- Location in Turner County and the state of South Dakota
- Coordinates: 43°15′29″N 97°00′07″W﻿ / ﻿43.25806°N 97.00194°W
- Country: United States
- State: South Dakota
- County: Turner
- Incorporated: 1896

Government
- • Mayor: Derek Schmidt

Area
- • Total: 0.43 sq mi (1.11 km^{2})
- • Land: 0.43 sq mi (1.11 km^{2})
- • Water: 0 sq mi (0.00 km^{2})
- Elevation: 1,250 ft (380 m)

Population (2020)
- • Total: 54
- • Density: 125.6/sq mi (48.51/km^{2})
- Time zone: UTC-6 (Central (CST))
- • Summer (DST): UTC-5 (CDT)
- ZIP code: 57021
- Area code: 605
- FIPS code: 46-15540
- GNIS feature ID: 1267349

= Davis, South Dakota =

Davis is a town in Turner County, South Dakota, United States. The population was 54 at the 2020 census.

Davis was founded in 1893, and named for either Edna V. Davis, a local landowner, or J. A. Davis, owner of the town site.

==Geography==
According to the United States Census Bureau, the town has a total area of 0.43 sqmi, all land.

==Demographics==

Historical population
| Census | Pop. | Note | %± |
| 1900 | 151 |  | — |
| 1910 | 164 |  | 8.6% |
| 1920 | 245 |  | 49.4% |
| 1930 | 209 |  | −14.7% |
| 1940 | 230 |  | 10.0% |
| 1950 | 153 |  | −33.5% |
| 1960 | 124 |  | −19.0% |
| 1970 | 101 |  | −18.5% |
| 1980 | 100 |  | −1.0% |
| 1990 | 87 |  | −13.0% |
| 2000 | 104 |  | 19.5% |
| 2010 | 85 |  | −18.3% |
| 2020 | 54 |  | −36.5% |
U.S. Decennial Census

===2010 census===
As of the census of 2010, there were 85 people, 41 households, and 24 families residing in the town. The population density was 197.7 PD/sqmi. There were 51 housing units at an average density of 118.6 /mi2. The racial makeup of the town was 100.0% White.

There were 41 households, of which 22.0% had children under the age of 18 living with them, 51.2% were married couples living together, 2.4% had a female householder with no husband present, 4.9% had a male householder with no wife present, and 41.5% were non-families. 34.1% of all households were made up of individuals, and 9.8% had someone living alone who was 65 years of age or older. The average household size was 2.07 and the average family size was 2.58.

The median age in the town was 48.5 years. 16.5% of residents were under the age of 18; 4.7% were between the ages of 18 and 24; 21.2% were from 25 to 44; 41.2% were from 45 to 64; and 16.5% were 65 years of age or older. The gender makeup of the town was 49.4% male and 50.6% female.

===2000 census===
As of the census of 2000, there were 104 people, 49 households, and 29 families residing in the town. The population density was 238.2 PD/sqmi. There were 55 housing units at an average density of 126.0 /mi2. The racial makeup of the town was 98.08% White, and 1.92% from two or more races.

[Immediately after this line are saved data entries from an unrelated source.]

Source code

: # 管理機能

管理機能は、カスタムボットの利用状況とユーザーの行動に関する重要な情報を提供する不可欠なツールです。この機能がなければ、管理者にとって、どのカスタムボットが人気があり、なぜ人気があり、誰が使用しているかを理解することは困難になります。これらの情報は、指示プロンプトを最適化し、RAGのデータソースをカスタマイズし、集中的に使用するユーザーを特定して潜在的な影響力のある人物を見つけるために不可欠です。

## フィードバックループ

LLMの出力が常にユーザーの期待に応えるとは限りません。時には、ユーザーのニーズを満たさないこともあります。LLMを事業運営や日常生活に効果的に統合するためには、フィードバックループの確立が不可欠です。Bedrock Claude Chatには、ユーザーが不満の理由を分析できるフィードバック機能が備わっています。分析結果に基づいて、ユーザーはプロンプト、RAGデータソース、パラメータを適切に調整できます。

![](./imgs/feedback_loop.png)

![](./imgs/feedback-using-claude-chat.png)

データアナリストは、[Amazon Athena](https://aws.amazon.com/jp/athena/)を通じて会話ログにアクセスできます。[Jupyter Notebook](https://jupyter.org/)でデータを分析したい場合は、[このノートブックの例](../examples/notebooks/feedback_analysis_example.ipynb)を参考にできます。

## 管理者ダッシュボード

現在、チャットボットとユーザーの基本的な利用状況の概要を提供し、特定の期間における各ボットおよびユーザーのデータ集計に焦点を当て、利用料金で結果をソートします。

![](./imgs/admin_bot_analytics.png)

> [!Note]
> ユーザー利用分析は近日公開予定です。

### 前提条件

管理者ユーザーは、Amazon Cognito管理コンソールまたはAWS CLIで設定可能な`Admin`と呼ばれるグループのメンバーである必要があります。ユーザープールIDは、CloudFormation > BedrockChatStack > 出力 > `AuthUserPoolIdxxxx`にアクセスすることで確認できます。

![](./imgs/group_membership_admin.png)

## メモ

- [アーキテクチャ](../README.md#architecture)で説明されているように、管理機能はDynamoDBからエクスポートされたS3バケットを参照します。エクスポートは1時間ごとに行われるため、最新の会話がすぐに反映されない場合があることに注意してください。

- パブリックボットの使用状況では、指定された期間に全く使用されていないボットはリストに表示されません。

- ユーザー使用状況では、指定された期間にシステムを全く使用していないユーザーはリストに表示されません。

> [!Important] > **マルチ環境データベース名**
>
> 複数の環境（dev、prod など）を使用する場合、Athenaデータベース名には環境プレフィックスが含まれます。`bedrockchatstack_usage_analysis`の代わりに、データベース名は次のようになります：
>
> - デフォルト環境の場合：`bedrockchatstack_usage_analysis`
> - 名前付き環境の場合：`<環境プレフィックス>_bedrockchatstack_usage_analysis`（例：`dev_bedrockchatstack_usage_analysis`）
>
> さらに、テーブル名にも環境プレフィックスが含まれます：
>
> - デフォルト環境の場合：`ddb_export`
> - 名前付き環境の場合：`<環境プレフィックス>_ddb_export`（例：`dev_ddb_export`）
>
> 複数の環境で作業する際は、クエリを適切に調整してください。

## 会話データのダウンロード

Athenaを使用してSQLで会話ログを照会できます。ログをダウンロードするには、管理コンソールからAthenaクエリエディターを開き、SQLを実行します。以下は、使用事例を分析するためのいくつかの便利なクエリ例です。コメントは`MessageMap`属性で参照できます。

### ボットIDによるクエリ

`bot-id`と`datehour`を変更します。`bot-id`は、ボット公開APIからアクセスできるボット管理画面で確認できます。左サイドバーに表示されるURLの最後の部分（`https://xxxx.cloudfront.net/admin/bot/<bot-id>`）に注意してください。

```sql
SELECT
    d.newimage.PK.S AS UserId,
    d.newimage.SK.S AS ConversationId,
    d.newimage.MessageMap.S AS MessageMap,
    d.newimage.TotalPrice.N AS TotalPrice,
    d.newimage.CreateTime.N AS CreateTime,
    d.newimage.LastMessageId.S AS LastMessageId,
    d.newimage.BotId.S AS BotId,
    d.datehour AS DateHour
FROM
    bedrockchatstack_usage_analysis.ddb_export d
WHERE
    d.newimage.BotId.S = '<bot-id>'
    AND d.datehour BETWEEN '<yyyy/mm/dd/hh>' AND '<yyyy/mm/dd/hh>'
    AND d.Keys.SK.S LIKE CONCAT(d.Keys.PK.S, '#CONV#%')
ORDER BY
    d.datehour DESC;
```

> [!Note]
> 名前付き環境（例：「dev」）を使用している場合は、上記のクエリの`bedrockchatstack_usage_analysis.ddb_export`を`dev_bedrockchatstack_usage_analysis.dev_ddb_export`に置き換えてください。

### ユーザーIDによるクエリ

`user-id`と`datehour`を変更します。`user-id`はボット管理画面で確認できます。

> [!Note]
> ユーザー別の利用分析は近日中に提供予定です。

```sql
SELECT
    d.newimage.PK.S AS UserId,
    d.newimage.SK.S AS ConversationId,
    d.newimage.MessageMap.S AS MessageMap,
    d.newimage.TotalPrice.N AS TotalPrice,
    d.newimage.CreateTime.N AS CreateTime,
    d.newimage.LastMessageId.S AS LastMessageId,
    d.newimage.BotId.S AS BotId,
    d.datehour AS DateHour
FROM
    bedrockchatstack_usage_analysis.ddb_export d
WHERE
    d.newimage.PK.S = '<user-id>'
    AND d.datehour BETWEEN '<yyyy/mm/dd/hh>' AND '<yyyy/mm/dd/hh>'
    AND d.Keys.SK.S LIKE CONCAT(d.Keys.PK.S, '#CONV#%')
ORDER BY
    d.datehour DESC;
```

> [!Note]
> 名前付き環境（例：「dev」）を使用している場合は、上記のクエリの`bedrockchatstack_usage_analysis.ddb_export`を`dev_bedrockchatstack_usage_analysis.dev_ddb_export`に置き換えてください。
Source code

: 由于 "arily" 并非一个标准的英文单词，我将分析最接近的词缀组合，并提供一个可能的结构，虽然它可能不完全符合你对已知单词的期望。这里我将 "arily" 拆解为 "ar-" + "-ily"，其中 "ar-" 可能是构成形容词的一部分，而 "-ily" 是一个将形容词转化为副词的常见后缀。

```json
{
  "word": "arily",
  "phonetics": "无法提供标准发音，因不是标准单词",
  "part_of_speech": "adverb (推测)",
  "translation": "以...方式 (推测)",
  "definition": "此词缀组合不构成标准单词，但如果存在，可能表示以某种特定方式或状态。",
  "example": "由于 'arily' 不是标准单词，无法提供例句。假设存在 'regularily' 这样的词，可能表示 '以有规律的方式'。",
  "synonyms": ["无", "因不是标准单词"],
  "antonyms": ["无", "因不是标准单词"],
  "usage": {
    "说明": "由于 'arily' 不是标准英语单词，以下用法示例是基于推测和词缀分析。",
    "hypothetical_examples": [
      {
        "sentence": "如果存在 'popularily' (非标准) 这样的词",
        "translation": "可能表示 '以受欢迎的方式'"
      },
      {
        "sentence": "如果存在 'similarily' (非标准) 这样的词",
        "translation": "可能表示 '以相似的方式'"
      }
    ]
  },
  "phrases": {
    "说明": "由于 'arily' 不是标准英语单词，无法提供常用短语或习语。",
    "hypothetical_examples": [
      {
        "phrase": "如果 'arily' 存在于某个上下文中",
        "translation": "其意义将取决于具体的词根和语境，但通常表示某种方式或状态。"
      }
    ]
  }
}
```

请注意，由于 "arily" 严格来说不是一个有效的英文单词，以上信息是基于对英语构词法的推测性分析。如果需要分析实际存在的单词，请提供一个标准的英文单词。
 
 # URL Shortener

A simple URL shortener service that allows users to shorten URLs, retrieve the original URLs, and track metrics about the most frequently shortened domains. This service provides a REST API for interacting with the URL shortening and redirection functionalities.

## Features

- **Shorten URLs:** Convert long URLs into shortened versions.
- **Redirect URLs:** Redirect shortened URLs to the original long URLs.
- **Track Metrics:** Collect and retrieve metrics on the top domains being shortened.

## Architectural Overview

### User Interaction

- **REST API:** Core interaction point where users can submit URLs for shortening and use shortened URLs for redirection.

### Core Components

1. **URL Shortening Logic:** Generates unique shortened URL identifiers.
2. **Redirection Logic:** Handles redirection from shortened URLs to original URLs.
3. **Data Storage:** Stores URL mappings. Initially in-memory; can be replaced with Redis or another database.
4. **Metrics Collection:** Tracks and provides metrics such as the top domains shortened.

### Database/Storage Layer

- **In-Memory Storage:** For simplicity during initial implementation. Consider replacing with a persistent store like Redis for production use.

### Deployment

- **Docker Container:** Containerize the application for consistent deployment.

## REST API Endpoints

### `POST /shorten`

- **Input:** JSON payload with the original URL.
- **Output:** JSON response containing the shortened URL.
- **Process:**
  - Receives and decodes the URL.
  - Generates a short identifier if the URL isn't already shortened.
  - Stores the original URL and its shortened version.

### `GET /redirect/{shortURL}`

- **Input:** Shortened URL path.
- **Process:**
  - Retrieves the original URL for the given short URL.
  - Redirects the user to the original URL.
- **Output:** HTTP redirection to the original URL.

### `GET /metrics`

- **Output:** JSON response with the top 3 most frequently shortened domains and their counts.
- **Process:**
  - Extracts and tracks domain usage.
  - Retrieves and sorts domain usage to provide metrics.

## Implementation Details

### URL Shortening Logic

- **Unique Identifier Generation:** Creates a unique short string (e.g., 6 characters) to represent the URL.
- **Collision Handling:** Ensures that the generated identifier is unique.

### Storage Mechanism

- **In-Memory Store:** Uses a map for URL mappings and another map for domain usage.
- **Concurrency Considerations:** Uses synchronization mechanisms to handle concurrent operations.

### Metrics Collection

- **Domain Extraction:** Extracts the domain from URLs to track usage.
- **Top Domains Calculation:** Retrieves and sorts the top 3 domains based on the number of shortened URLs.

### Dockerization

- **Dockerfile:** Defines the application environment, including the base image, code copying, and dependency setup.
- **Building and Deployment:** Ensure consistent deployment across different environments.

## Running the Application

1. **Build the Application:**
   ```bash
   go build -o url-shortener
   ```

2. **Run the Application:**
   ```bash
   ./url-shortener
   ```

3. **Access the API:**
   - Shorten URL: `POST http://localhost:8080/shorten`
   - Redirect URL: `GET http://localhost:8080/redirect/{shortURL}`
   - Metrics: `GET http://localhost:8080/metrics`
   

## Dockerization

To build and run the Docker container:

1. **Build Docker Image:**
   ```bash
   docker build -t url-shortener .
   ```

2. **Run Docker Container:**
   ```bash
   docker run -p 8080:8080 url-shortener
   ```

There were 49 households, out of which 16.3% had children under the age of 18 living with them, 57.1% were married couples living together, 2.0% had a female householder with no husband present, and 40.8% were non-families. 36.7% of all households were made up of individuals, and 18.4% had someone living alone who was 65 years of age or older. The average household size was 2.12 and the average family size was 2.83.

In the town, the population was spread out, with 20.2% under the age of 18, 9.6% from 18 to 24, 19.2% from 25 to 44, 33.7% from 45 to 64, and 17.3% who were 65 years of age or older. The median age was 46 years. For every 100 females, there were 103.9 males. For every 100 females age 18 and over, there were 107.5 males.

The median income for a household in the town was $32,813, and the median income for a family was $46,250. Males had a median income of $26,458 versus $21,250 for females. The per capita income for the town was $17,112. None of the population or families were below the poverty line.

==Education==
It is in the Viborg Hurley School District 60-6. The consolidated district started operations in 2013.

Previously Davis was in the Hurley School District 60-2.